Wednesday, January 7, 2015

Understanding Euro Culture




Last weekend there was a demonstration in Dresden, Germany against the Islamization of die Deutschekultur. While German culture has its negatives—Hitler, the Holocaust, and Skinheads—it has more positives: Bach, Beethoven, Brecht, Dix, Grosz, Goethe, etc. and people believe they have a right to protect it.

Some years back, the French passed a law restricting face and head coverings of Moslem women. Perhaps the wanton shooting of a dozen people at the offices of a satirical newspaper in Paris, Charlie Hebdo, will bring it home to the American media & people what is really going on there: The Germans, French, Danish, Dutch, and others see themselves has having a culture to protect.

American culture makes no similar effort and "diversity" is highly prized. Even in Cedar Rapids, Iowa women are running around in headscarves and chadors.



           In fact, casting an Ironic Eye on the situation, in spite of the fact that certain behaviors are clearly in violation of secular American and uncontrolled immigration from Mexico has undermined wages for those of us who have been here a century, no one objects. Because business profits are the be-all/end-all? Ironically, we don't seem to count for any more than the Indian culture that was here when we arrived!!!

Saturday, January 3, 2015

A Dog of a Year



A regular reader of this blog might conclude that the Critical Eye was unable to wax sentimental about the passing of that old dog, 2014. Amen!

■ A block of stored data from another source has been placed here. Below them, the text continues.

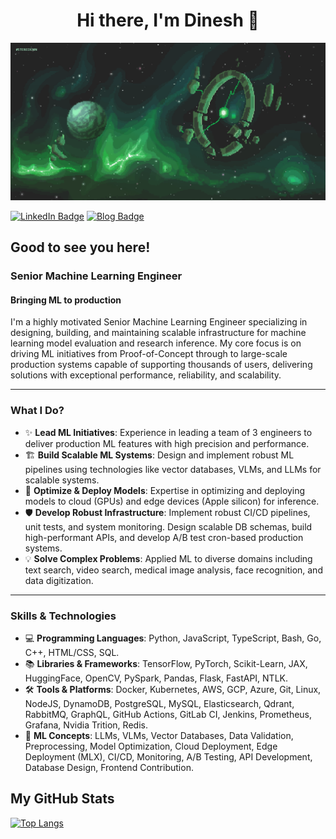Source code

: <h1 align="center">
    Hi there, I'm Dinesh &#128075;
</h1>
<p align="center">
    <img src="banner.gif">
</p>

[![LinkedIn Badge](https://img.shields.io/badge/LinkedIn-0077B5)](https://www.linkedin.com/in/dinesh-gdk)
[![Blog Badge](https://img.shields.io/badge/Blog-4ec019)](https://dinesh-gdk.github.io/)

## Good to see you here!

### **Senior Machine Learning Engineer**
#### Bringing ML to production

I'm a highly motivated Senior Machine Learning Engineer specializing in designing, building, and maintaining scalable infrastructure for machine learning model evaluation and research inference. My core focus is on driving ML initiatives from Proof-of-Concept through to large-scale production systems capable of supporting thousands of users, delivering solutions with exceptional performance, reliability, and scalability.

---

### **What I Do?**

- ✨ **Lead ML Initiatives**: Experience in leading a team of 3 engineers to deliver production ML features with high precision and performance.
- 🏗️ **Build Scalable ML Systems**: Design and implement robust ML pipelines using technologies like vector databases, VLMs, and LLMs for scalable systems.
- 🚀 **Optimize & Deploy Models**: Expertise in optimizing and deploying models to cloud (GPUs) and edge devices (Apple silicon) for inference.
- 🛡️ **Develop Robust Infrastructure**: Implement robust CI/CD pipelines, unit tests, and system monitoring. Design scalable DB schemas, build high-performant APIs, and develop A/B test cron-based production systems.
- 💡 **Solve Complex Problems**: Applied ML to diverse domains including text search, video search, medical image analysis, face recognition, and data digitization.

---

### **Skills & Technologies**

- 💻 **Programming Languages**: Python, JavaScript, TypeScript, Bash, Go, C++, HTML/CSS, SQL.
- 📚 **Libraries & Frameworks**: TensorFlow, PyTorch, Scikit-Learn, JAX, HuggingFace, OpenCV, PySpark, Pandas, Flask, FastAPI, NTLK.
- 🛠️ **Tools & Platforms**: Docker, Kubernetes, AWS, GCP, Azure, Git, Linux, NodeJS, DynamoDB, PostgreSQL, MySQL, Elasticsearch, Qdrant, RabbitMQ, GraphQL, GitHub Actions, GitLab CI, Jenkins, Prometheus, Grafana, Nvidia Trition, Redis.
- 🧠 **ML Concepts**: LLMs, VLMs, Vector Databases, Data Validation, Preprocessing, Model Optimization, Cloud Deployment, Edge Deployment (MLX), CI/CD, Monitoring, A/B Testing, API Development, Database Design, Frontend Contribution.

## My GitHub Stats
[![Top Langs](https://github-readme-stats.vercel.app/api/top-langs/?username=dinesh-GDK&hide=html,css,scss,jupyter%20notebook&langs_count=10&layout=compact)](https://github.com/dinesh-GDK)
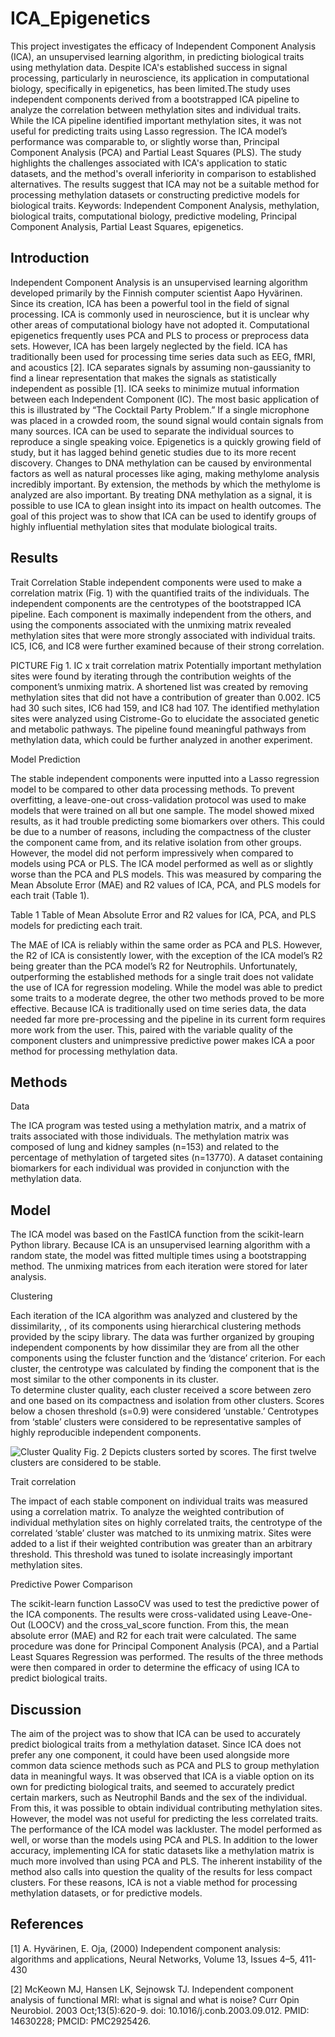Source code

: # ICA_Epigenetics

This project investigates the efficacy of Independent Component Analysis (ICA), an unsupervised learning algorithm, in predicting biological traits using methylation data. Despite ICA's established success in signal processing, particularly in neuroscience, its application in computational biology, specifically in epigenetics, has been limited.The study uses independent components derived from a bootstrapped ICA pipeline to analyze the correlation between methylation sites and individual traits. While the ICA pipeline identified important methylation sites, it was not useful for predicting traits using Lasso regression. The ICA model’s  performance was comparable to, or slightly worse than, Principal Component Analysis (PCA) and Partial Least Squares (PLS). The study highlights the challenges associated with ICA's application to static datasets, and the method's overall inferiority in comparison to established alternatives. The results suggest that ICA may not be a suitable method for processing methylation datasets or constructing predictive models for biological traits.
Keywords: Independent Component Analysis, methylation, biological traits, computational biology, predictive modeling, Principal Component Analysis, Partial Least Squares, epigenetics.


## Introduction

Independent Component Analysis is an unsupervised learning algorithm developed primarily by the Finnish computer scientist Aapo Hyvärinen. Since its creation, ICA has been a powerful tool in the field of signal processing. ICA is commonly used in neuroscience, but it is unclear why other areas of computational biology have not adopted it. Computational epigenetics frequently uses PCA and PLS to process or preprocess data sets. However, ICA has been largely neglected by the field. ICA has traditionally been used for processing time series data such as EEG, fMRI, and acoustics [2].
ICA separates signals by assuming non-gaussianity to find a linear representation that makes the signals as statistically independent as possible [1]. ICA seeks to minimize mutual information between each Independent Component (IC). The most basic application of this is illustrated by “The Cocktail Party Problem.” If a single microphone was placed in a crowded room, the sound signal would contain signals from many sources. ICA can be used to separate the individual sources to reproduce a single speaking voice. 
Epigenetics is a quickly growing field of study, but it has lagged behind genetic studies due to its more recent discovery. Changes to DNA methylation can be caused by environmental factors as well as natural processes like aging, making methylome analysis incredibly important. By extension, the methods by which the methylome is analyzed are also important. By treating DNA methylation as a signal, it is possible to use ICA to glean insight into its impact on health outcomes. The goal of this project was to show that ICA can be used to identify groups of highly influential methylation sites that modulate biological traits.

 
## Results

Trait Correlation
Stable independent components were used to make a correlation matrix (Fig. 1) with the quantified traits of the individuals. The independent components are the centrotypes of the bootstrapped ICA pipeline. Each component is maximally independent from the others, and using the components associated with the unmixing matrix revealed methylation sites that were more strongly associated with individual traits. IC5, IC6, and IC8 were further examined because of their strong correlation.


PICTURE
Fig 1. IC x trait correlation matrix
Potentially important methylation sites were found by iterating through the contribution weights of the component’s unmixing matrix. A shortened list was created by removing methylation sites that did not have a contribution of greater than 0.002. IC5 had 30 such sites, IC6 had 159, and IC8 had 107. The identified methylation sites were analyzed using Cistrome-Go to elucidate the associated genetic and metabolic pathways. The pipeline found meaningful pathways from methylation data, which could be further analyzed in another experiment. 

Model Prediction

The stable independent components were inputted into a Lasso regression model to be compared to other data processing methods. To prevent overfitting, a leave-one-out cross-validation protocol was used to make models that were trained on all but one sample. The model showed mixed results, as it had trouble predicting some biomarkers over others. This could be due to a number of reasons, including the compactness of the cluster the component came from, and its relative isolation from other groups. 
However, the model did not perform impressively when compared to models using PCA or PLS. The ICA model performed as well as or slightly worse than the PCA and PLS models. This was measured by comparing the Mean Absolute Error (MAE) and R2 values of ICA, PCA, and PLS models for each trait (Table 1).

Table 1 Table of Mean Absolute Error and R2 values for ICA, PCA, and PLS models for predicting each trait.

The MAE of ICA is reliably within the same order as PCA and PLS. However, the R2 of ICA is consistently lower, with the exception of the ICA model’s R2 being greater than the PCA model’s R2 for Neutrophils. Unfortunately, outperforming the established methods for a single trait does not validate the use of ICA for regression modeling. 
While the model was able to predict some traits to a moderate degree, the other two methods proved to be more effective. Because ICA is traditionally used on time series data, the data needed far more pre-processing and the pipeline in its current form requires more work from the user. This, paired with the variable quality of the component clusters and unimpressive predictive power makes ICA a poor method for processing methylation data.



## Methods

Data 

The ICA program was tested using a methylation matrix, and a matrix of traits associated with those individuals. The methylation matrix was composed of lung and kidney samples (n=153) and related to the percentage of methylation of targeted sites (n=13770). A dataset containing biomarkers for each individual was provided in conjunction with the methylation data.

## Model
The ICA model was based on the FastICA function from the scikit-learn Python library. Because ICA is an unsupervised learning algorithm with a random state, the model was fitted multiple times using a bootstrapping method. The unmixing matrices from each iteration were stored for later analysis.

Clustering

Each iteration of the ICA algorithm was analyzed and clustered by the dissimilarity, , of its components using hierarchical clustering methods provided by the scipy library. The data was further organized by grouping independent components by how dissimilar they are from all the other components using the fcluster function and the ‘distance’ criterion. For each cluster, the centrotype was calculated by finding the component that is the most similar to the other components in its cluster.  
To determine cluster quality, each cluster received a score between zero and one based on its compactness and isolation from other clusters. Scores below a chosen threshold (s=0.9) were considered ‘unstable.’ Centrotypes from ‘stable’ clusters were considered to be representative samples of highly reproducible independent components. 

![Cluster Quality](https://imgur.com/a/ofwjDhu)
Fig. 2 Depicts clusters sorted by scores. The first twelve clusters are considered to be stable. 

Trait correlation

The impact of each stable component on individual traits was measured using a correlation matrix. To analyze the weighted contribution of individual methylation sites on highly correlated traits, the centrotype of the correlated ‘stable’ cluster was matched to its unmixing matrix. Sites were added to a list if their weighted contribution was greater than an arbitrary threshold. This threshold was tuned to isolate increasingly important methylation sites. 


Predictive Power Comparison

The scikit-learn function LassoCV was used to test the predictive power of the ICA components. The results were cross-validated using Leave-One-Out (LOOCV) and the cross_val_score function. From this, the mean absolute error (MAE) and R2 for each trait were calculated. The same procedure was done for Principal Component Analysis (PCA), and a Partial Least Squares Regression was performed. The results of the three methods were then compared in order to determine the efficacy of using ICA to predict biological traits.

## Discussion

The aim of the project was to show that ICA can be used to accurately predict biological traits from a methylation dataset. Since ICA does not prefer any one component, it could have been used alongside more common data science methods such as PCA and PLS to group methylation data in meaningful ways. It was observed that ICA is a viable option on its own for predicting biological traits, and seemed to accurately predict certain markers, such as Neutrophil Bands and the sex of the individual. From this, it was possible to obtain individual contributing methylation sites. However, the model was not useful for predicting the less correlated traits. 
The performance of the ICA model was lackluster. The model performed as well, or worse than the models using PCA and PLS. In addition to the lower accuracy, implementing ICA for static datasets like a methylation matrix is much more involved than using PCA and PLS. The inherent instability of the method also calls into question the quality of the results for less compact clusters. For these reasons, ICA is not a viable method for processing methylation datasets, or for predictive models. 


## References

[1] A. Hyvärinen, E. Oja, (2000) Independent component analysis: algorithms and applications, Neural Networks, Volume 13, Issues 4–5, 411-430

[2] McKeown MJ, Hansen LK, Sejnowsk TJ. Independent component analysis of functional MRI: what is signal and what is noise? Curr Opin Neurobiol. 2003 Oct;13(5):620-9. doi: 10.1016/j.conb.2003.09.012. PMID: 14630228; PMCID: PMC2925426.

Though it featured cataract replacement which allowed me to appreciate autumn as I have not in years and new insight into the term “medical miracle.” Mid-July I knew personally no less than a half dozen people having that surgery. One experienced infection, another initial encumbered vision. Most of us, unlike humans of the ages who went blind as they aged, see better than we have in 50 years. Easy to become jaded about miracles.

Biggest turd from the old 2014 dog has to be the reject of my book, Adventures among the Awesomes—a Boomer Teacher Memoir by a local publisher. I realize the proper subjects for memoirs are sex, particularly incest; drugs, and assorted sleaze, and that a hard line look at what is really going on in the classroom is not, but it does reveal why reform after reform yields no change in education stats.



            Critical Eye is trying to keep the passing of a dog from contaminating hopes for the coming year, especially the Cascade Spy Project, the true story John Yates Beall, a Confederate soldier who spent the summer of 1862 here and was hanged 150 years ago as a spy.